Source records =>
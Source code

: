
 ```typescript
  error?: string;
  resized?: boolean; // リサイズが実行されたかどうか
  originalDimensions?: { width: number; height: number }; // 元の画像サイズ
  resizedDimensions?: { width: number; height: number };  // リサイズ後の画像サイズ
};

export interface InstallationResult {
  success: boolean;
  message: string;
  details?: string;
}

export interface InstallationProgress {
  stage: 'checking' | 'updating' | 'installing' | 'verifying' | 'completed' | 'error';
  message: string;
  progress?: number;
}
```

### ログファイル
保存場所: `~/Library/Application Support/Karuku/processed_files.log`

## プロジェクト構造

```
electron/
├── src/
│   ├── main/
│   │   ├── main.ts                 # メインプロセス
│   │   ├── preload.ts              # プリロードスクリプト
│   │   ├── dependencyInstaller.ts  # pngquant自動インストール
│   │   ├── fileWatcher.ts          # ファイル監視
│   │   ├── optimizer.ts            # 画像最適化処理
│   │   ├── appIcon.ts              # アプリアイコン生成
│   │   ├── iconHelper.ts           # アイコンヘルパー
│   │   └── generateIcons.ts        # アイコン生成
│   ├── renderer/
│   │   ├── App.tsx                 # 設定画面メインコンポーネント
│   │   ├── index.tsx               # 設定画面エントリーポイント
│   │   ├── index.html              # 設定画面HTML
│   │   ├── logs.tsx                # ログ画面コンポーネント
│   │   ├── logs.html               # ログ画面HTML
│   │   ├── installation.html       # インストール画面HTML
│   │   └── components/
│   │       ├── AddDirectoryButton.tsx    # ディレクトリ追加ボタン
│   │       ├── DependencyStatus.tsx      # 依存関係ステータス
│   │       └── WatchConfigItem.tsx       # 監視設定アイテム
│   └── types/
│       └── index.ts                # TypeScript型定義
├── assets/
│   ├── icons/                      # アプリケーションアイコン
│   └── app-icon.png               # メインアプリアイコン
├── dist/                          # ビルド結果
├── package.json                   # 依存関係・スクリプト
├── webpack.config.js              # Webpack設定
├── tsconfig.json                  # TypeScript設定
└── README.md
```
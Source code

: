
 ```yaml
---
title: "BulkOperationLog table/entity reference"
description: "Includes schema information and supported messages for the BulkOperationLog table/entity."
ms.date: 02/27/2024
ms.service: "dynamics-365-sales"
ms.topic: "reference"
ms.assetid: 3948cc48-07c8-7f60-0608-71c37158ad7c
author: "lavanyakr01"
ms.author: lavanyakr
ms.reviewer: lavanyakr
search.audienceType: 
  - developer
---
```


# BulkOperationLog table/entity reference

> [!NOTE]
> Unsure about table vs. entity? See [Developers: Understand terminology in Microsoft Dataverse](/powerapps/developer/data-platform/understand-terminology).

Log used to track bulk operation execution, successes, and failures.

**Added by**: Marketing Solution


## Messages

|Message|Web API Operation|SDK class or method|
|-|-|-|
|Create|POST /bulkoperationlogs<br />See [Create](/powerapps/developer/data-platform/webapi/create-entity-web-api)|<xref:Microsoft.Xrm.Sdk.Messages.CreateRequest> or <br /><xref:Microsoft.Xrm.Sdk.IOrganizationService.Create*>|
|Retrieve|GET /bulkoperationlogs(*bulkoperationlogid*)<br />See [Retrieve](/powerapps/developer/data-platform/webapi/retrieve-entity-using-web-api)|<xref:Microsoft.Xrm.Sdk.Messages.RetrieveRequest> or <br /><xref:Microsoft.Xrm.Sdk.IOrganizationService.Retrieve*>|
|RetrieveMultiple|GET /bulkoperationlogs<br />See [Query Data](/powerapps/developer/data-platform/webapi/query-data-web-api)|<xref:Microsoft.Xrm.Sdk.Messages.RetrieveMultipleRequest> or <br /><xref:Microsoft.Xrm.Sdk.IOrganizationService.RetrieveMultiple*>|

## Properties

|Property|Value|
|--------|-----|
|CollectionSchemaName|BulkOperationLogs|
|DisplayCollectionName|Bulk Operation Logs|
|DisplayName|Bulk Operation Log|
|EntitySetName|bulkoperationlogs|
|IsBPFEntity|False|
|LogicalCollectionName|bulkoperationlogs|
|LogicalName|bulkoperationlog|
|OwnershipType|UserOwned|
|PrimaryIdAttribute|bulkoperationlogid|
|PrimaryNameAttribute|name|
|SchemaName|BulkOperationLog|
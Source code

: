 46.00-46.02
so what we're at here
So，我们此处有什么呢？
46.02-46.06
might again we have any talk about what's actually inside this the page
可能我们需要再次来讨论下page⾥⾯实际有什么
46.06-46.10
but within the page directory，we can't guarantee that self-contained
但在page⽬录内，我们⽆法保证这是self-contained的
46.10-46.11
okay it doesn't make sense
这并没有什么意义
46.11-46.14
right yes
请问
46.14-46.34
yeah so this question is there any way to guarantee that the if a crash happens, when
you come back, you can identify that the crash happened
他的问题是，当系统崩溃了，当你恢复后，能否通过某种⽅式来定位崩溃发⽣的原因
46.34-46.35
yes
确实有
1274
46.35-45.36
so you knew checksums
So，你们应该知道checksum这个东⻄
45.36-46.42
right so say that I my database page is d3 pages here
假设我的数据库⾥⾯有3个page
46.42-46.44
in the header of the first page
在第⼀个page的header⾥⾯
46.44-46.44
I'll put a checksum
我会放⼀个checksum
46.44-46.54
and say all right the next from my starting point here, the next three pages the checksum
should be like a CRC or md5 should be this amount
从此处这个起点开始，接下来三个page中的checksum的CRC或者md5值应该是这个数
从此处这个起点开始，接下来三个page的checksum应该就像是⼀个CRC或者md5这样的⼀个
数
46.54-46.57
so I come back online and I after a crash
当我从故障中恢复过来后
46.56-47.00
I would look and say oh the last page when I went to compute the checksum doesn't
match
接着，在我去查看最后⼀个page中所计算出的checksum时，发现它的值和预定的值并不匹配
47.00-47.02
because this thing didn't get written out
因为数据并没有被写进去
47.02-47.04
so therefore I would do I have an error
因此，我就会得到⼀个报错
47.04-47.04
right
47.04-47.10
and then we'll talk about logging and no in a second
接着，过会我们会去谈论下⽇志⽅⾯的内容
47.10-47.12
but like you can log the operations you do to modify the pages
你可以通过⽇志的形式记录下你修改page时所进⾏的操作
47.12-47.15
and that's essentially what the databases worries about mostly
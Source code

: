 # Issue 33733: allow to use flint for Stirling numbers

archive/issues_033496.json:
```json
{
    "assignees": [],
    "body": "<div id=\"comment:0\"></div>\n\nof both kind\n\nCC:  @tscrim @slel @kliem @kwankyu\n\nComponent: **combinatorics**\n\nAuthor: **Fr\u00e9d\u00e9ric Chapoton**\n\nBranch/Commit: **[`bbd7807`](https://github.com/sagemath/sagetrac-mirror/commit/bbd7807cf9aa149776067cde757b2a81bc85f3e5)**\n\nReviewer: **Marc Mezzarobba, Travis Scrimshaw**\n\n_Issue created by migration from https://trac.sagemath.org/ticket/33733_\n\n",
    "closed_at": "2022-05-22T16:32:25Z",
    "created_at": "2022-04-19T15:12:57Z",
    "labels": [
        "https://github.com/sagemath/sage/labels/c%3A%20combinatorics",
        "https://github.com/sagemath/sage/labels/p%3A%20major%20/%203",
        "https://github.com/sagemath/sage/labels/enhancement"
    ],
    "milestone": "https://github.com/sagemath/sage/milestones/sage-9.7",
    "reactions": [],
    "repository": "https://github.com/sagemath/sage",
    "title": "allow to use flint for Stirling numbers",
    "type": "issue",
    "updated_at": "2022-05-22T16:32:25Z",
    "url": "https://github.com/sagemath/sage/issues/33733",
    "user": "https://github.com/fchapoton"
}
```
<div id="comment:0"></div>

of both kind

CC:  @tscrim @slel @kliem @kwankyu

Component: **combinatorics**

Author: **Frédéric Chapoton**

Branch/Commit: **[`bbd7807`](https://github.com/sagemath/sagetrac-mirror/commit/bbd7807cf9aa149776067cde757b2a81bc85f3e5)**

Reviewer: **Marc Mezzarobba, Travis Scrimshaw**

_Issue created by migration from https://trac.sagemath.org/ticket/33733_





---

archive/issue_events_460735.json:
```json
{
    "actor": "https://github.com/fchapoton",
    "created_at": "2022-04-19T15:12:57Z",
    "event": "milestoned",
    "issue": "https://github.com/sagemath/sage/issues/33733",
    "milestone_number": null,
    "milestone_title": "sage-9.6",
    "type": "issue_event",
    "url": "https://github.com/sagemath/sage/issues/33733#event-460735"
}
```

Exercise directions =>
Count how many lines in the entries contain "export", then state that number alone.

Written answer =>
2